I agree with you that a static evaluation can sometimes clue humans that the position is a draw in reality, but more often than not, the engine is correct in evaluating the position as victorious.

Similarly, I've seen engines evaluate endgames as equal when in reality one side can win.

That's why I've posted two simple endgame positions in the past two days where all the best engines' evaluations are seriously wrong. I hope that in so doing to encourage programmers to improve endgame evaluations/performances in their next engine generations.

I'd also like to see programmers offer an endgame version of their engines - an engine with adequate endgame knowledge to be used exclusively to analyze endgames.

All the best,
Steve

Jim Walker · Post by **Jim Walker** » Mon Apr 05, 2010 1:10 am

"The surest way to remain ignorant is to be satisfied with what you think you know."

Here's another one:

"You don't know what you don't know."

lmader · Post by **lmader** » Mon Apr 05, 2010 2:42 am

Stephen Ham wrote:After all, all endgames are either decisive or drawn.

Well... in fact, any and all chess games are either decisive or drawn... eventually. Indeed, chess may be a forced draw, or a forced win for white, right from the first move.

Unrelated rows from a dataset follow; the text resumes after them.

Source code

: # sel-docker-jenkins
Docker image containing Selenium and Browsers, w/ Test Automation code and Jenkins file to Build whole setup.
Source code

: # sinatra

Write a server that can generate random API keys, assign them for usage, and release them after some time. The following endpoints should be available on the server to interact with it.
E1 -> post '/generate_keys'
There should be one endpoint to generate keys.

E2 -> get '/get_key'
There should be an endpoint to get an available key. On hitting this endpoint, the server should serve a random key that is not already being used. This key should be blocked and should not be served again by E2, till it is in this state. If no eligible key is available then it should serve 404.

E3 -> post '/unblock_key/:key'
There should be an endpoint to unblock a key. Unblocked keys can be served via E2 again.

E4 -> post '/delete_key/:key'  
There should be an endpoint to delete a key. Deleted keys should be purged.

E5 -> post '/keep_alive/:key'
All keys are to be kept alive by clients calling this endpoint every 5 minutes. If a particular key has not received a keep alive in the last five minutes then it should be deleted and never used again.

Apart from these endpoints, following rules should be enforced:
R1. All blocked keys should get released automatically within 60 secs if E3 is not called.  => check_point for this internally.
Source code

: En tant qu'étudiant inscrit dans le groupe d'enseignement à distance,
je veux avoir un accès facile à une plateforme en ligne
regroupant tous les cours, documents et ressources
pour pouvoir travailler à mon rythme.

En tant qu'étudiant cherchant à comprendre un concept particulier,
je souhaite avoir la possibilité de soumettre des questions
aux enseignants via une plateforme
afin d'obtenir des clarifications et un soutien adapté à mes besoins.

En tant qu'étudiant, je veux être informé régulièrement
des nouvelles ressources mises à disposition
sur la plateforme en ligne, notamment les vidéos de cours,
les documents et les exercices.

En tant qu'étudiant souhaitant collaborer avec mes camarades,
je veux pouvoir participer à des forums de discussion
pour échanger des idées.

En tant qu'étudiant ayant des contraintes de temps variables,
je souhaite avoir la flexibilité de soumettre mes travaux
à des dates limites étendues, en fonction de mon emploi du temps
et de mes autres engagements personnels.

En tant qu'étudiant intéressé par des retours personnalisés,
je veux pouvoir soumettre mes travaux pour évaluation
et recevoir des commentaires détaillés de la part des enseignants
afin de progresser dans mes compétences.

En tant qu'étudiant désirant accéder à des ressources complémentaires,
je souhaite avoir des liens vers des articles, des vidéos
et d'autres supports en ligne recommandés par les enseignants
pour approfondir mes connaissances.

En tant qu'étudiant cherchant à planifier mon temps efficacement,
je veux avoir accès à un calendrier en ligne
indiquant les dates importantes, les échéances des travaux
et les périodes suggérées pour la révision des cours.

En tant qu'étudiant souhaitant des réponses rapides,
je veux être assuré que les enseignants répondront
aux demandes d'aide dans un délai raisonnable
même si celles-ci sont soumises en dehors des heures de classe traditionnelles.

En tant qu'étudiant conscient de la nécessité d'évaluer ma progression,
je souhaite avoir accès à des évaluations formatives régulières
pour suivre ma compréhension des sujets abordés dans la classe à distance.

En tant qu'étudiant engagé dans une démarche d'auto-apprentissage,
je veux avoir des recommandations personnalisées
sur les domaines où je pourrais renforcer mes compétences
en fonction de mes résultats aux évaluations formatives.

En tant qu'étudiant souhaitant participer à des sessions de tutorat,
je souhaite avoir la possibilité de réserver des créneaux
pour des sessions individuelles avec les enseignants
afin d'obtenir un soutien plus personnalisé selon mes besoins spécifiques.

What I think you are trying to say is that there reaches a point in a game where the outcome is unequivocally clear, or that with correct play, the outcome is known. You are calling this point "the endgame", and there is a lot of chess theory that allows humans to identify the outcome for many endgames. But certainly not all endgames.

When a chess engine's evaluation shows the symbol for a winning advantage along with a confirming numeric display, whether it remains static or not after subsequent iterations, the engine thus claims a win

So a computer program might see the outcome clearly at a certain point in the endgame and announce mate or an eval of 0 (draw). But at earlier stages in the game (even when still in the "endgame"), all engines (and humans) have farther to see, such that there will be a point that the eval will be indecisive. At this point an engine produces an eval that may be positive or negative, but this is not the engine announcing a win/loss. At that point it's akin to an eval at any other point in the game.

In other words, you wouldn't interpret a +1.5 score at move 15 as an announcement of a win for white. Similarly, an announcement of +1.5 in an "endgame" is the computer giving an indicisive evaluation because it hasn't (yet) determined the outcome conclusively.

Eelco de Groot · Post by **Eelco de Groot** » Mon Apr 05, 2010 2:47 am

Jim Walker wrote:"The surest way to remain ignorant is to be satisfied with what you think you know."

Here's another one:

"You don't know what you don't know."

Yes Jim, but:

Donald Rumsfeld: "There are known knowns. These are things we know that we know. There are known unknowns. That is to say, there are things that we now know we don’t know. But there are also unknown unknowns. These are things we do not know we don’t know."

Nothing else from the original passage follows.